SXSW Panel Recap: Immerse Yourself: AR & VR in Museums and the Arts
An odd juxtaposition of VR experience and expert panel
By Wayne Alan Brenner, 5:00PM, Fri. Mar. 16, 2018
I attended the "Immerse Yourself: AR and VR in Museums and the Arts" panel at SXSW on Thursday – the day after experiencing Michael Jacobs’ five-minute VR work called GFE in the Festival’s Virtual Cinema.
That’s Girl Friend Experience, those initials, a brief quasi-documentary about a professional escort. And now it turns out that the girlfriend of that particular experience – Liara Roux – is engaging in the intersection of VR and art and attendant legal issues herself, having insisted that Jacobs remove GFE from the Virtual Cinema schedule while she and her legal team prepare to sit down with the director and figure out what the hell is up with what Roux alleges is a project-release-without-consent situation.
So, on Thursday afternoon, GFE was removed from SXSW’s showcase of VR. But of course the "Immerse Yourself" panel of Shanise Gholston (Smithsonian Institution), Katherine Lewis (Meister Seelig & Fein LLP), Will Pappenheimer (Pace University), and Karen Wong (The New Museum) couldn’t reference something that was only beginning to unfold while they convened to address a packed ballroom at the JW Marriott.

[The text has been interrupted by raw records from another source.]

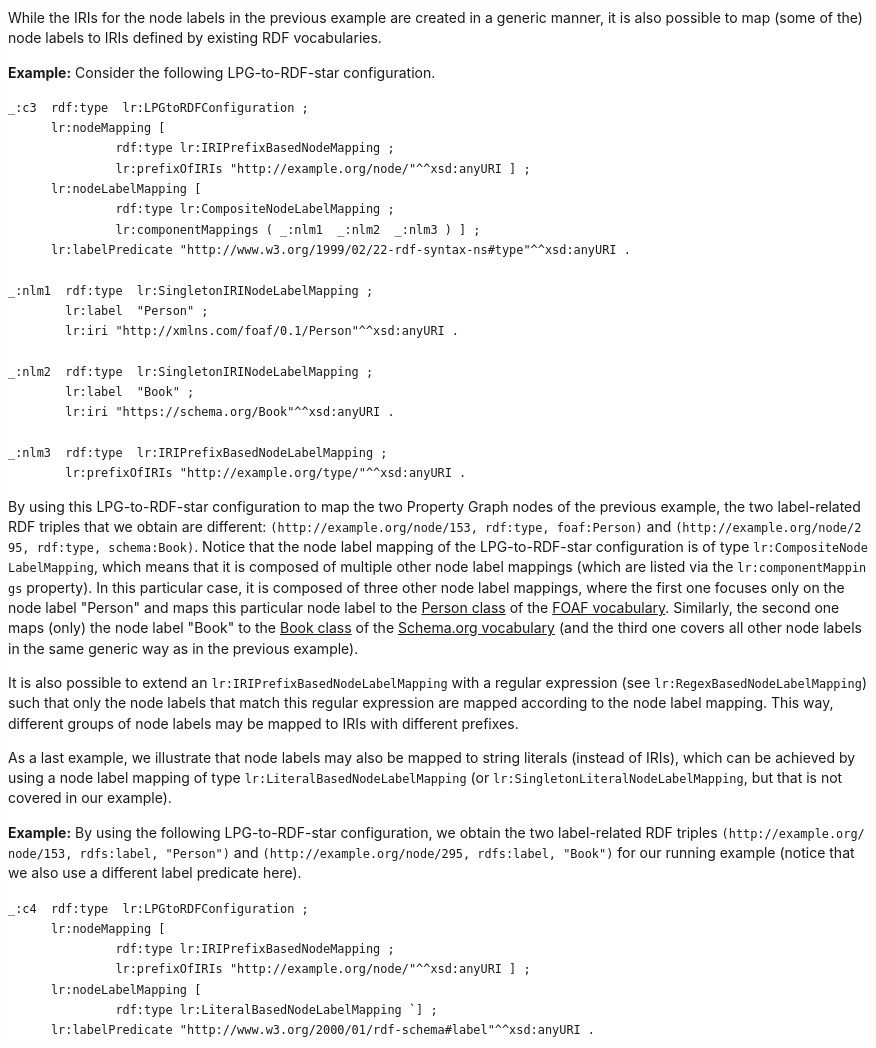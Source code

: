 While the IRIs for the node labels in the previous example are created in a generic manner, it is also possible to map (some of the) node labels to IRIs defined by existing RDF vocabularies.

**Example:** Consider the following LPG-to-RDF-star configuration.
```turtle
_:c3  rdf:type  lr:LPGtoRDFConfiguration ;
      lr:nodeMapping [
               rdf:type lr:IRIPrefixBasedNodeMapping ;
               lr:prefixOfIRIs "http://example.org/node/"^^xsd:anyURI ] ;
      lr:nodeLabelMapping [
               rdf:type lr:CompositeNodeLabelMapping ;
               lr:componentMappings ( _:nlm1  _:nlm2  _:nlm3 ) ] ;
      lr:labelPredicate "http://www.w3.org/1999/02/22-rdf-syntax-ns#type"^^xsd:anyURI .

_:nlm1  rdf:type  lr:SingletonIRINodeLabelMapping ;
        lr:label  "Person" ;
        lr:iri "http://xmlns.com/foaf/0.1/Person"^^xsd:anyURI .

_:nlm2  rdf:type  lr:SingletonIRINodeLabelMapping ;
        lr:label  "Book" ;
        lr:iri "https://schema.org/Book"^^xsd:anyURI .

_:nlm3  rdf:type  lr:IRIPrefixBasedNodeLabelMapping ;
        lr:prefixOfIRIs "http://example.org/type/"^^xsd:anyURI .
```
By using this LPG-to-RDF-star configuration to map the two Property Graph nodes of the previous example, the two label-related RDF triples that we obtain are different: `(http://example.org/node/153, rdf:type, foaf:Person)` and `(http://example.org/node/295, rdf:type, schema:Book)`. Notice that the node label mapping of the LPG-to-RDF-star configuration is of type `lr:CompositeNodeLabelMapping`, which means that it is composed of multiple other node label mappings (which are listed via the `lr:componentMappings` property). In this particular case, it is composed of three other node label mappings, where the first one focuses only on the node label "Person" and maps this particular node label to the [Person class](http://xmlns.com/foaf/spec/#term_Person) of the [FOAF vocabulary](http://xmlns.com/foaf/spec/). Similarly, the second one maps (only) the node label "Book" to the [Book class](https://schema.org/Book) of the [Schema.org vocabulary](https://schema.org/) (and the third one covers all other node labels in the same generic way as in the previous example).

It is also possible to extend an `lr:IRIPrefixBasedNodeLabelMapping` with a regular expression (see `lr:RegexBasedNodeLabelMapping`) such that only the node labels that match this regular expression are mapped according to the node label mapping. This way, different groups of node labels may be mapped to IRIs with different prefixes.

As a last example, we illustrate that node labels may also be mapped to string literals (instead of IRIs), which can be achieved by using a node label mapping of type `lr:LiteralBasedNodeLabelMapping` (or `lr:SingletonLiteralNodeLabelMapping`, but that is not covered in our example).

**Example:** By using the following LPG-to-RDF-star configuration, we obtain the two label-related RDF triples `(http://example.org/node/153, rdfs:label, "Person")` and `(http://example.org/node/295, rdfs:label, "Book")` for our running example (notice that we also use a different label predicate here).
```turtle
_:c4  rdf:type  lr:LPGtoRDFConfiguration ;
      lr:nodeMapping [
               rdf:type lr:IRIPrefixBasedNodeMapping ;
               lr:prefixOfIRIs "http://example.org/node/"^^xsd:anyURI ] ;
      lr:nodeLabelMapping [
               rdf:type lr:LiteralBasedNodeLabelMapping `] ;
      lr:labelPredicate "http://www.w3.org/2000/01/rdf-schema#label"^^xsd:anyURI .
```
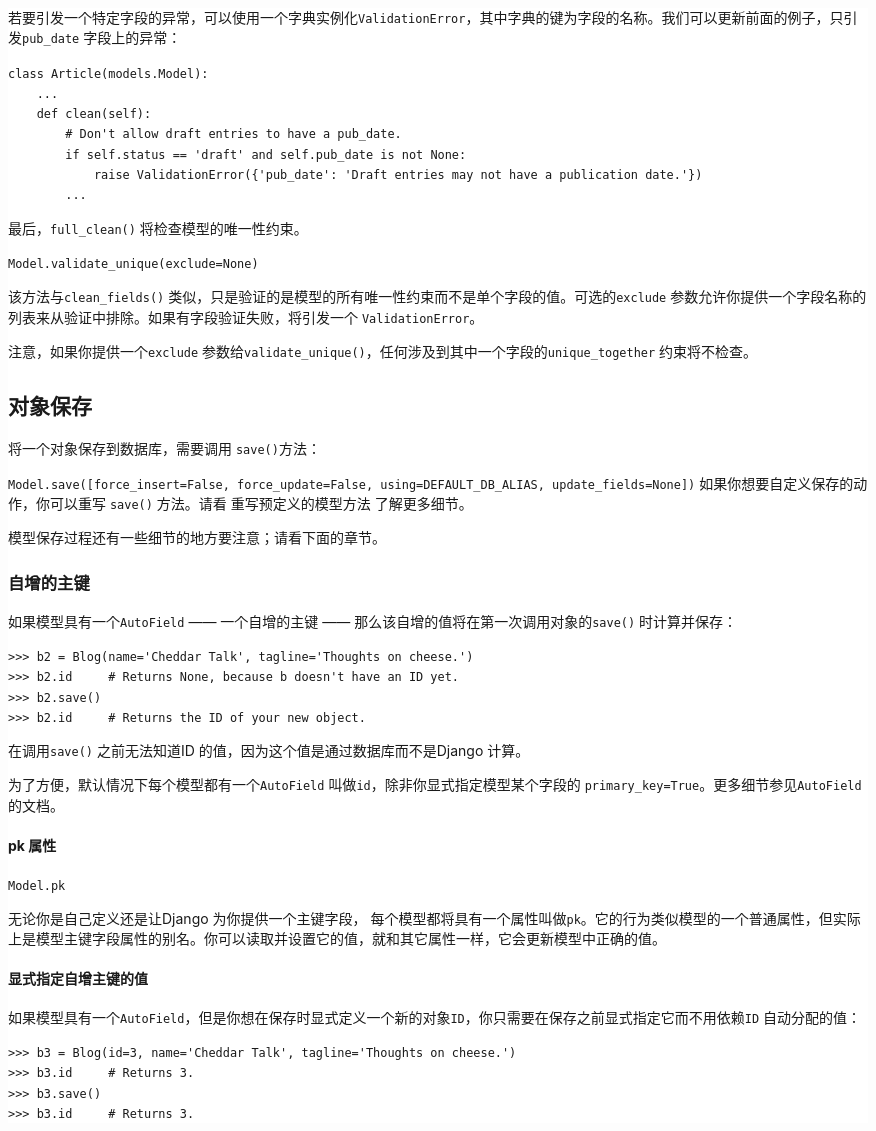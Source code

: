 若要引发一个特定字段的异常，可以使用一个字典实例化`ValidationError`，其中字典的键为字段的名称。我们可以更新前面的例子，只引发`pub_date` 字段上的异常：

```
class Article(models.Model):
    ...
    def clean(self):
        # Don't allow draft entries to have a pub_date.
        if self.status == 'draft' and self.pub_date is not None:
            raise ValidationError({'pub_date': 'Draft entries may not have a publication date.'})
        ...
```

最后，`full_clean()` 将检查模型的唯一性约束。

`Model.validate_unique(exclude=None)`

该方法与`clean_fields()` 类似，只是验证的是模型的所有唯一性约束而不是单个字段的值。可选的`exclude` 参数允许你提供一个字段名称的列表来从验证中排除。如果有字段验证失败，将引发一个 `ValidationError`。

注意，如果你提供一个`exclude` 参数给`validate_unique()`，任何涉及到其中一个字段的`unique_together` 约束将不检查。

## 对象保存

将一个对象保存到数据库，需要调用 `save()`方法：

`Model.save([force_insert=False, force_update=False, using=DEFAULT_DB_ALIAS, update_fields=None])`
如果你想要自定义保存的动作，你可以重写 `save()` 方法。请看 重写预定义的模型方法 了解更多细节。

模型保存过程还有一些细节的地方要注意；请看下面的章节。

### 自增的主键

如果模型具有一个`AutoField` —— 一个自增的主键 —— 那么该自增的值将在第一次调用对象的`save()` 时计算并保存：

```
>>> b2 = Blog(name='Cheddar Talk', tagline='Thoughts on cheese.')
>>> b2.id     # Returns None, because b doesn't have an ID yet.
>>> b2.save()
>>> b2.id     # Returns the ID of your new object.
```

在调用`save()` 之前无法知道ID 的值，因为这个值是通过数据库而不是Django 计算。

为了方便，默认情况下每个模型都有一个`AutoField` 叫做`id`，除非你显式指定模型某个字段的 `primary_key=True`。更多细节参见`AutoField` 的文档。

#### pk 属性

`Model.pk`

无论你是自己定义还是让Django 为你提供一个主键字段， 每个模型都将具有一个属性叫做`pk`。它的行为类似模型的一个普通属性，但实际上是模型主键字段属性的别名。你可以读取并设置它的值，就和其它属性一样，它会更新模型中正确的值。

#### 显式指定自增主键的值

如果模型具有一个`AutoField`，但是你想在保存时显式定义一个新的对象`ID`，你只需要在保存之前显式指定它而不用依赖`ID` 自动分配的值：

```
>>> b3 = Blog(id=3, name='Cheddar Talk', tagline='Thoughts on cheese.')
>>> b3.id     # Returns 3.
>>> b3.save()
>>> b3.id     # Returns 3.
```

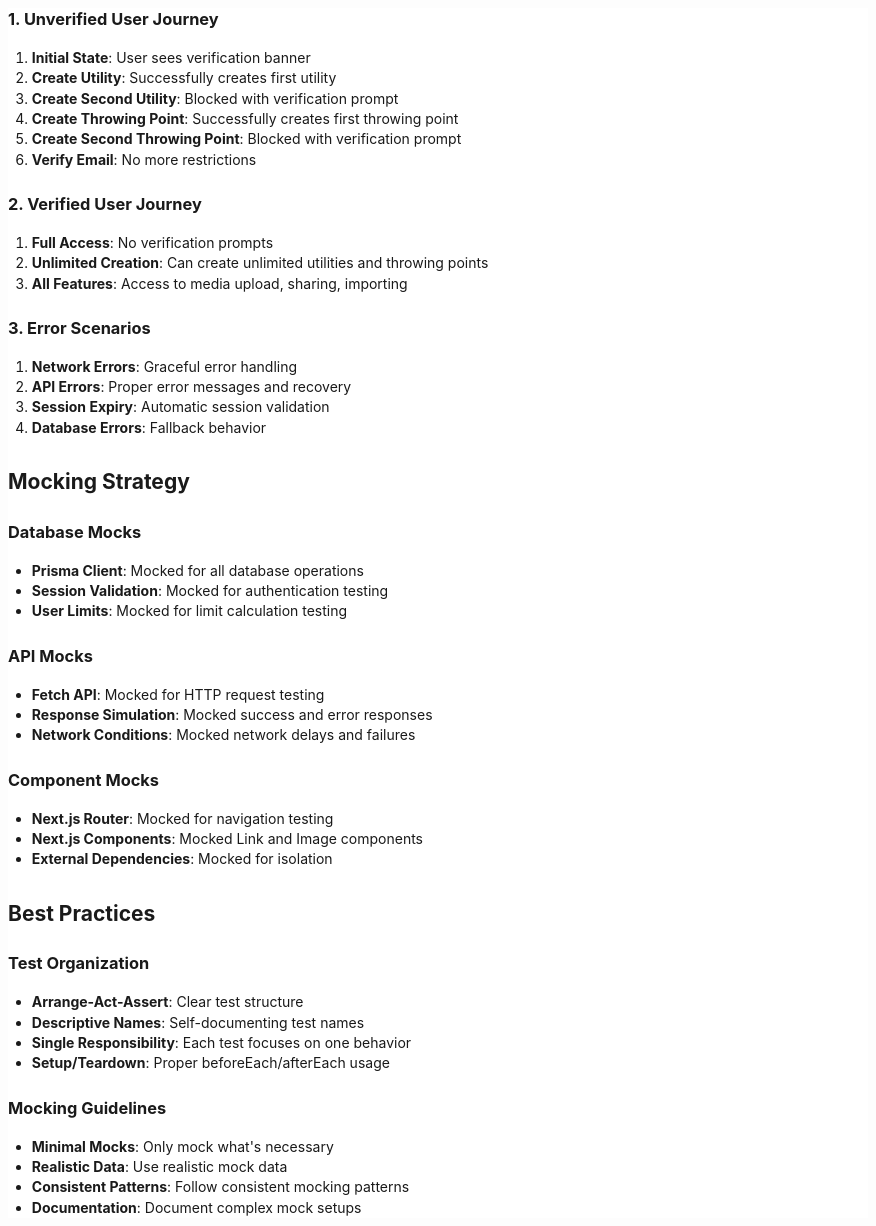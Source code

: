 ### 1. Unverified User Journey
1. **Initial State**: User sees verification banner
2. **Create Utility**: Successfully creates first utility
3. **Create Second Utility**: Blocked with verification prompt
4. **Create Throwing Point**: Successfully creates first throwing point
5. **Create Second Throwing Point**: Blocked with verification prompt
6. **Verify Email**: No more restrictions

### 2. Verified User Journey
1. **Full Access**: No verification prompts
2. **Unlimited Creation**: Can create unlimited utilities and throwing points
3. **All Features**: Access to media upload, sharing, importing

### 3. Error Scenarios
1. **Network Errors**: Graceful error handling
2. **API Errors**: Proper error messages and recovery
3. **Session Expiry**: Automatic session validation
4. **Database Errors**: Fallback behavior

## Mocking Strategy

### Database Mocks
- **Prisma Client**: Mocked for all database operations
- **Session Validation**: Mocked for authentication testing
- **User Limits**: Mocked for limit calculation testing

### API Mocks
- **Fetch API**: Mocked for HTTP request testing
- **Response Simulation**: Mocked success and error responses
- **Network Conditions**: Mocked network delays and failures

### Component Mocks
- **Next.js Router**: Mocked for navigation testing
- **Next.js Components**: Mocked Link and Image components
- **External Dependencies**: Mocked for isolation

## Best Practices

### Test Organization
- **Arrange-Act-Assert**: Clear test structure
- **Descriptive Names**: Self-documenting test names
- **Single Responsibility**: Each test focuses on one behavior
- **Setup/Teardown**: Proper beforeEach/afterEach usage

### Mocking Guidelines
- **Minimal Mocks**: Only mock what's necessary
- **Realistic Data**: Use realistic mock data
- **Consistent Patterns**: Follow consistent mocking patterns
- **Documentation**: Document complex mock setups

What those worthies did reference, in a well-presented, video-enhanced session, were the aesthetic possibilities and the potential moral and legal contentions that obtain in the realms of virtual and augmented reality. Can anyone freely add virtual objects to a public space, or should permits be required? If a museum encourages creative virtual-overlay by one artist over another artist’s work – even (or maybe especially) if the original artist is dead – is that a negation or an unwarranted transformation of the work being enhanced? Should Pokémon GO be allowed to release its virtual pocket monsters onto the public grounds of the Holocaust Museum? What of Illinois’ failure to enact what’s called, I’m not kidding, Pidgey’s Law? And will Jeff Koons decide to sue Sebastian Errazuriz because of how the latter digitally vandalized the former’s app-based Balloon Dog?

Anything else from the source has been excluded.